Leave out the pictures and print the rest of the entries exactly as they stand.

* **DATASET RECORDS**:
=== Section Start ===

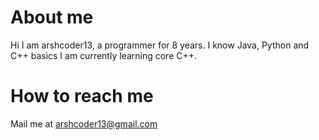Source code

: # About me
Hi I am arshcoder13, a programmer for 8 years.
I know Java, Python and C++ basics
I am currently learning core C++.

# How to reach me
Mail me at arshcoder13@gmail.com
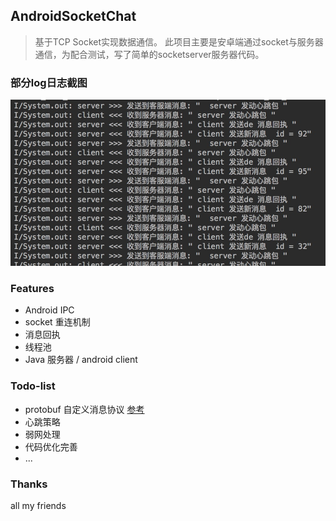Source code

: ## AndroidSocketChat
> 基于TCP Socket实现数据通信。 此项目主要是安卓端通过socket与服务器通信，为配合测试，写了简单的socketserver服务器代码。

### 部分log日志截图

![01](./art/log1.png)

### Features

- Android IPC
- socket 重连机制
- 消息回执
- 线程池
- Java 服务器 / android client


### Todo-list

- protobuf 自定义消息协议 [参考](http://blog.csdn.net/briblue/article/details/53187780)
- 心跳策略
- 弱网处理
- 代码优化完善
- ...

### Thanks
all my friends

=== Section End ===

* **SOLUTION BELOW**:
Source code

: # About me
Hi I am arshcoder13, a programmer for 8 years.
I know Java, Python and C++ basics
I am currently learning core C++.

# How to reach me
Mail me at arshcoder13@gmail.com
Source code

: ## AndroidSocketChat
> 基于TCP Socket实现数据通信。 此项目主要是安卓端通过socket与服务器通信，为配合测试，写了简单的socketserver服务器代码。

### 部分log日志截图

![01](./art/log1.png)

### Features

- Android IPC
- socket 重连机制
- 消息回执
- 线程池
- Java 服务器 / android client


### Todo-list

- protobuf 自定义消息协议 [参考](http://blog.csdn.net/briblue/article/details/53187780)
- 心跳策略
- 弱网处理
- 代码优化完善
- ...

### Thanks
all my friends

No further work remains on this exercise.